1. Select a two-dimensional array from the second axis, starting with `data[:, 0, :]`. This ndarray will have shape `(batch_size, num_features)`.

2. Initialize a **hidden state** for the `RNNLayer` that will continually get updated with each sequence element passed in, this time of shape `(batch_size, hidden_size)`. This ndarray will represent the layer’s **accumulated information** about the data that has been passed in during the prior time steps.

3. Pass these two ndarrays forward through the first time step in this layer. We'll end up designing `RNNLayer` to output `ndarrays` of different dimensionality than the inputs, just like regular Dense layers can, so the output will be of shape `(batch_size, num_outputs)`. In addition, update the neural network’s representation for **each observation**: at **each time step**, our `RNNLayer` should also output an ndarray of shape `(batch_size, hidden_size)`.

4. Select the next two-dimensional array from data: `data[:, 1, :]`.

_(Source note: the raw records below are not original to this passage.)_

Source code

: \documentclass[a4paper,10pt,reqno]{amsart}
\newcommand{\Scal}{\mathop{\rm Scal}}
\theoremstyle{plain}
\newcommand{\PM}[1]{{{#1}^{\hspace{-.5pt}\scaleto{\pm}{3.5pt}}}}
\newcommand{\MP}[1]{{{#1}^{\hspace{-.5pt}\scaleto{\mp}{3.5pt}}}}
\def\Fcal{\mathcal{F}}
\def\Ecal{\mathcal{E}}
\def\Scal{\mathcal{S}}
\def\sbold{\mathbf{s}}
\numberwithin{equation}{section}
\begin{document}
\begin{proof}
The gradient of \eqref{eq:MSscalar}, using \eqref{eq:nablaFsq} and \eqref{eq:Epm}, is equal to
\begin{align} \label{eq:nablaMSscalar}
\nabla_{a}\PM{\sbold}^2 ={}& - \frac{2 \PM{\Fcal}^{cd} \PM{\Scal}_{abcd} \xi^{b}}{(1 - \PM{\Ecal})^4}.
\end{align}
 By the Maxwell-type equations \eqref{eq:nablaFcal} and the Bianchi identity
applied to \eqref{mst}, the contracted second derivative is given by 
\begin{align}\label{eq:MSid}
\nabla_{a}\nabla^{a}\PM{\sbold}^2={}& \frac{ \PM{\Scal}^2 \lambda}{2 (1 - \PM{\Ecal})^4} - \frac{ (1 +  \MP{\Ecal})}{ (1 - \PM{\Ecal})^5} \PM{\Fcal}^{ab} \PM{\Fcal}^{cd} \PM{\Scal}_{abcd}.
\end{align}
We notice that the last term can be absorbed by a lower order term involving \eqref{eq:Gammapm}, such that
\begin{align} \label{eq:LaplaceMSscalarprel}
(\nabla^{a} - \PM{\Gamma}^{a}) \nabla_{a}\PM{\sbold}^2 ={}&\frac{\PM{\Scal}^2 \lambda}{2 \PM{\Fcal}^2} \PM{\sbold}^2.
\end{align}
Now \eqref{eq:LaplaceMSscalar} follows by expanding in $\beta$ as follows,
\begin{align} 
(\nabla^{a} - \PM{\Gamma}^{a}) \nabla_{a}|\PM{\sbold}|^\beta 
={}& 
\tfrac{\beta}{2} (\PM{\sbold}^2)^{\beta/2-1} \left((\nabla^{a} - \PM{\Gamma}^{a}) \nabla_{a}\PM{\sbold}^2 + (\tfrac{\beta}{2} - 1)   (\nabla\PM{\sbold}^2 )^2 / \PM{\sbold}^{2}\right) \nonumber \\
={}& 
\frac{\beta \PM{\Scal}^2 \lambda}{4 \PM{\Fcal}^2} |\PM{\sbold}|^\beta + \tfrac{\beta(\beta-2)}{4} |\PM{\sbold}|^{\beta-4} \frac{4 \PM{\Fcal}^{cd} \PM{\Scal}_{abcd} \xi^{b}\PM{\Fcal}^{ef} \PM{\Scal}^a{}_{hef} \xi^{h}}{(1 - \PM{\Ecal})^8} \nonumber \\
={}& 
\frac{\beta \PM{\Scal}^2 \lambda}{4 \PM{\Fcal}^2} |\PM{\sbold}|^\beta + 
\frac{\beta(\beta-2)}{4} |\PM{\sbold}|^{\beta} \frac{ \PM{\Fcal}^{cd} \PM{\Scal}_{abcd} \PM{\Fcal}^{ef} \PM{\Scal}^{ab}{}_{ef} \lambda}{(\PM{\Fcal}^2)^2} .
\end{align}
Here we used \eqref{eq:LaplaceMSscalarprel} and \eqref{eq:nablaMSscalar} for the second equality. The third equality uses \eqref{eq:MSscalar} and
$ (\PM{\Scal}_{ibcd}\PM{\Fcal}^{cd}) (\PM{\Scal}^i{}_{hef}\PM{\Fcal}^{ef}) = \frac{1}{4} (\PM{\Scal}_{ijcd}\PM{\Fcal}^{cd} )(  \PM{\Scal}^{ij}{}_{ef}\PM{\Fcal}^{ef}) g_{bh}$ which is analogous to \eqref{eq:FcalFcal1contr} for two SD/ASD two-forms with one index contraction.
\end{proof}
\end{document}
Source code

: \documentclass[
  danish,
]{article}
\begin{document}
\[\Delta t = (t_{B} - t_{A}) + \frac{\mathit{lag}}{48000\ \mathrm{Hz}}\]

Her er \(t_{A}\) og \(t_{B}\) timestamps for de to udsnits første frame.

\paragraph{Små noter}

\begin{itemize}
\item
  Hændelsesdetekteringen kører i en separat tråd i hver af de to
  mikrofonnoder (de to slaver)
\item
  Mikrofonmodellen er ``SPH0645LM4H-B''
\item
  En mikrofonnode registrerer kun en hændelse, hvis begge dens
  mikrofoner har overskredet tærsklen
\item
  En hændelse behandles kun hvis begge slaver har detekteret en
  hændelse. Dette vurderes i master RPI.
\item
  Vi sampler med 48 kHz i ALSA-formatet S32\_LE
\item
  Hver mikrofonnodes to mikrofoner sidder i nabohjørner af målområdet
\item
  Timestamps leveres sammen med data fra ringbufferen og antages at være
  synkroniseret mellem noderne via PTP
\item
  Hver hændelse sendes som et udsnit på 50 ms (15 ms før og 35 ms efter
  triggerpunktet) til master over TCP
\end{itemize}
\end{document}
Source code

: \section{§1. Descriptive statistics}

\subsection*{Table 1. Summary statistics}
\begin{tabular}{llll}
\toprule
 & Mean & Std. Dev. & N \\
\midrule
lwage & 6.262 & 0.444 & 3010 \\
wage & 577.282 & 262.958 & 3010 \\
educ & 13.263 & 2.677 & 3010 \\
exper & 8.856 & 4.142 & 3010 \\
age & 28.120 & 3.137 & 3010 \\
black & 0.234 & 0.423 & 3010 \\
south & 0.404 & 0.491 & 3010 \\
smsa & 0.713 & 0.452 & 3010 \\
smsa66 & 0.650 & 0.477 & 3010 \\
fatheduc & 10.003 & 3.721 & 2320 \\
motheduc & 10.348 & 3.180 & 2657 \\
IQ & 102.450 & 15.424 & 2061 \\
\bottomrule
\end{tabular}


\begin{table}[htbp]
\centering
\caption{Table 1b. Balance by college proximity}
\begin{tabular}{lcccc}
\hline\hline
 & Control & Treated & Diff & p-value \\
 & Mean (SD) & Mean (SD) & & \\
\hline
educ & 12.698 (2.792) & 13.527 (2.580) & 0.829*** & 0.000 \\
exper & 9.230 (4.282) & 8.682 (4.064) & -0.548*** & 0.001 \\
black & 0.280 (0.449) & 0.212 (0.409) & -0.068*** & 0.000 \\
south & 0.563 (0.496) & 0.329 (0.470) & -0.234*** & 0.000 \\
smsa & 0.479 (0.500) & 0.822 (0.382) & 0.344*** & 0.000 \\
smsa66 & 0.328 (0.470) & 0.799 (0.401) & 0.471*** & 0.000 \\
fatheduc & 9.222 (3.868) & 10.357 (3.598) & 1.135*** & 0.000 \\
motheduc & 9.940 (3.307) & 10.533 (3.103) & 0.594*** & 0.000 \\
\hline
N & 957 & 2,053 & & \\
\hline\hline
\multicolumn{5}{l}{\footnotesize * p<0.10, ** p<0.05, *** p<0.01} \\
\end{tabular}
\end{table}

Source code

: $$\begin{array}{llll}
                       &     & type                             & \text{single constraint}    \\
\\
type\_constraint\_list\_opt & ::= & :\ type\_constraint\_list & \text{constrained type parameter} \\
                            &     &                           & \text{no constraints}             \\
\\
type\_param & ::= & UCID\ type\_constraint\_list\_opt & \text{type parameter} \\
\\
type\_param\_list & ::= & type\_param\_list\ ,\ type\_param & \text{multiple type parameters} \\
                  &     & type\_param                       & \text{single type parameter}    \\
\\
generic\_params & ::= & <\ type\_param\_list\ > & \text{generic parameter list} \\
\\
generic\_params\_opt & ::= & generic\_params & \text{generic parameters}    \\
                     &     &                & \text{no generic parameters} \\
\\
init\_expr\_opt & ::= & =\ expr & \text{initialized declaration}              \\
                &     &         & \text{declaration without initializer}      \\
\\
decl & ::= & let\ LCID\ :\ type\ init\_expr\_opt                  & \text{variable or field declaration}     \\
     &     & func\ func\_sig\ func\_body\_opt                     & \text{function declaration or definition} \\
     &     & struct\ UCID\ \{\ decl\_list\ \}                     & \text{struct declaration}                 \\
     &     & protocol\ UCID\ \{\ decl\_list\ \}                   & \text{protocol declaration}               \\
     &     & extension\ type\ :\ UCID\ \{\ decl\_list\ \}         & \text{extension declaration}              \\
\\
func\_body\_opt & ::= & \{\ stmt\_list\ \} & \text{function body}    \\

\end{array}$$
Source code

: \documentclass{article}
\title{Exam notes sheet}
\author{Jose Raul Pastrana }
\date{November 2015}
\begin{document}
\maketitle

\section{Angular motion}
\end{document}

5. Pass this data, as well as the values of the `RNN`’s representations outputted at the first time step, into the second time step at this layer to get another output of shape `(batch_size, num_outputs)`, as well as updated representations of shape `(batch_size, hidden_size)`.

6. Continue until all sequence_length time steps have been passed through the layer. Then concatenate all the results together to get an output from that layer of shape `(batch_size, sequence_length, num_outputs)`.

This gives us an idea of how our `RNNLayers` should work—and we'll solidify this understanding when we code it up—but it also hints that we'll need another class to handle receiving the data and updating the layer's hidden state at each time step. For this we'll use the `RNNNode`, the next class we’ll cover.

### The Second Class for RNNs: RNNNode

Based on the description from the prior section, an RNNNode should have a forward method with the following inputs and outputs:

Two ndarrays as inputs:

One for the data inputs to the network, of shape `[batch_size, num_features]`

One for the representations of the observations at that time step, of shape `[batch_size, hidden_size]`

Two ndarrays as outputs:

One for the outputs of the network at that time step, or shape `[batch_size, num_outputs]`

One for the updated representations of the observations at that time step, of shape: `[batch_size, hidden_size]`

Next, we’ll show how the two classes, RNNNode and RNNLayer, fit together.

### Putting These Two Classes Together

The RNNLayer class will wrap around a list of `RNNNodes` and will (at least) contain a `forward` method that has the following inputs and outputs:

- Input: a batch of sequences of observations of shape `[batch_size, sequence_length, num_features]`

- Output: the neural network output of those sequences of shape `[batch_size, sequence_length, num_outputs]`

The figure below shows the order that data would move forward through an `RNN` with two `RNNLayers` with five `RNNNodes` each. At each time step, inputs initially of dimension `feature_size` are passed successively forward through the first `RNNNode` in each `RNNLayer`, with the network ultimately outputting a prediction at that time step of dimension output_size. In addition, each RNNNode passes a **hidden state** forward to the next `RNNNode` within each layer. Once data from each of the five time steps has been passed forward through all the layers, we will have a final set of predictions of shape `(5, output_size)`, where `output_size` should be the same dimension as the targets. These predictions would then be compared to the target, and the loss gradient would be computed, kicking off the backward pass.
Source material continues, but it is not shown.